Superior Customer Service Makes a Web Designer Stand Out

Once upon a time, in a different life, I worked for a small web development company in Western Massachusetts. The company was blessed with an obscenely talented group of programming professionals and designers. But the most valuable lessons we learned cannot be learned from a book, a class or pouring over code.

The place where many web professionals fail is on the human side of the business. I don’t mean sales, although that’s part of it. I mean customer service and interaction. It’s not just about the code. If you can give your clients better service than your competitors, you’ll grow your business faster than you ever thought possible. And one of the best ways to do that is so simple, it’s amazing how frequently it doesn’t happen.

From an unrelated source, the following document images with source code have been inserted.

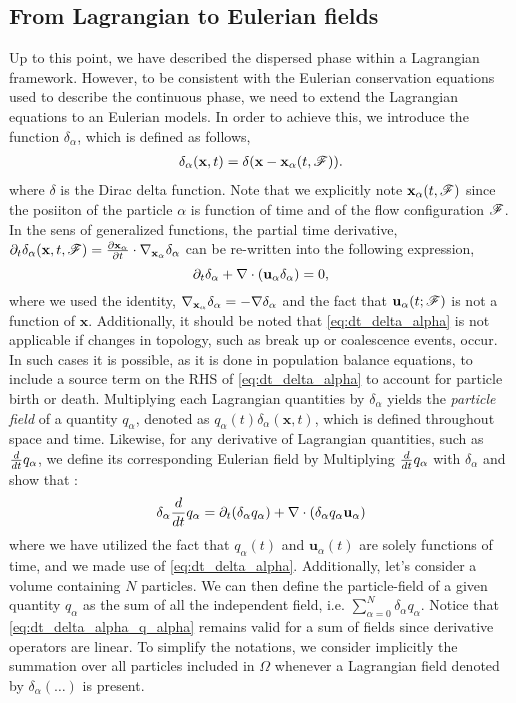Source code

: 
\subsection{From Lagrangian to Eulerian fields}

Up to this point, we have described the dispersed phase within a Lagrangian framework.
However, to be consistent with the Eulerian conservation equations used to describe the continuous phase, we need to extend the Lagrangian equations to an Eulerian models. 
In order to achieve this, we introduce the function $\delta_\alpha$, which is defined as follows, 
\begin{align}
    \delta_\alpha(\textbf{x},t) = \delta(\textbf{x}-\textbf{x}_\alpha(t,\mathscr{F})).
    \label{eq:delta_alpha}
\end{align}
where $\delta$ is the Dirac delta function.
Note that we explicitly note $\textbf{x}_\alpha(t,\mathscr{F})$ since the posiiton of the particle $\alpha$ is function of time and of the flow configuration $\mathscr{F}$.
In the sens of generalized functions, the partial time derivative, $\partial_t \delta_\alpha(\textbf{x},t,\mathscr{F}) =  \frac{\partial \textbf{x}_\alpha}{\partial t} \cdot \mathbf{\nabla}_{\textbf{x}_\alpha} \delta_\alpha$ can be re-written into the following expression, 
\begin{equation}
    \partial_t \delta_\alpha
    + \mathbf{\nabla}\cdot (\textbf{u}_\alpha  \delta_\alpha)
    =0,
    \label{eq:dt_delta_alpha}
\end{equation}
where we used the identity, $\mathbf{\nabla}_{\textbf{x}_\alpha} \delta_\alpha = -\mathbf{\nabla} \delta_\alpha$ and the fact that $\textbf{u}_\alpha(t;\mathscr{F})$ is not a function of $\textbf{x}$. 
Additionally, it should be noted that \ref{eq:dt_delta_alpha} is not applicable if changes in topology, such as break up or coalescence events, occur.
In such cases it is possible, as it is done in population balance equations, to include a source term on the RHS of \ref{eq:dt_delta_alpha} to account for particle birth or death. 
Multiplying each Lagrangian quantities by $\delta_\alpha$ yields the \textit{particle field} of a quantity $q_\alpha$, denoted as $q_\alpha(t)\delta_\alpha(\textbf{x},t)$, which is defined throughout space and time.
Likewise, for any derivative of Lagrangian quantities, such as $\frac{d}{d t} q_\alpha$, we define its corresponding Eulerian field by Multiplying $\frac{d}{d t} q_\alpha$ with $\delta_\alpha$ and show that :
\begin{equation}
    \delta_\alpha \frac{d}{d t} q_\alpha
    = \partial_t (\delta_\alpha q_\alpha)
    + \mathbf{\nabla}\cdot (\delta_\alpha q_\alpha \textbf{u}_\alpha)
    \label{eq:dt_delta_alpha_q_alpha}
\end{equation}
where we have utilized the fact that $q_\alpha(t)$ and $\textbf{u}_\alpha(t)$ are solely functions of time, and we made use of \ref{eq:dt_delta_alpha}.
Additionally, let's consider a volume containing $N$ particles.
We can then define the particle-field of a given quantity $q_\alpha$ as the sum of all the independent field, i.e. $\sum_{\alpha=0}^N \delta_\alpha q_\alpha$.
Notice that \ref{eq:dt_delta_alpha_q_alpha} remains valid for a sum of fields since derivative operators are linear.
To simplify the notations, we consider implicitly the summation over all particles included in $\Omega$ whenever a Lagrangian field denoted by $\delta_\alpha (\ldots)$ is present.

Listen to your clients. Really listen. They’ll tell you what they want and need. Unless what they are asking for is literally impossible or they cannot afford it, give them what they want. If you can’t do it, tell them why. If you think you can give them what they want, but more efficiently, or better, tell them that too. But if your client insists, do what they ask. They are the ones paying you.

Don’t assume you know everything about their business, or that you know it better than they do. Your business is web development and programming. There’s a lot of overlap in the business world, and frequently, solutions for one company will work just as well for a similarly sized company in a different industry. But chances are that if your customer tells you how their business works, even if it doesn’t make sense to you, they’re probably right.

The company I used to work for had a big problem with this. The powers that be often tried to shoehorn clients into solutions that we’d developed for others simply to save on development costs. Sometimes, it worked. But when it didn’t, it tended to blow up spectacularly, with bad feelings and threats of lawsuits. Nobody wants to deal with that, and if it happens too often, word gets around. And that’s much worse.

You can be just as obscenely talented us the programmers of that company I worked for. You might be able to make bits dance on the head of a pin at your command. But if you don’t have any customers, you’ll starve.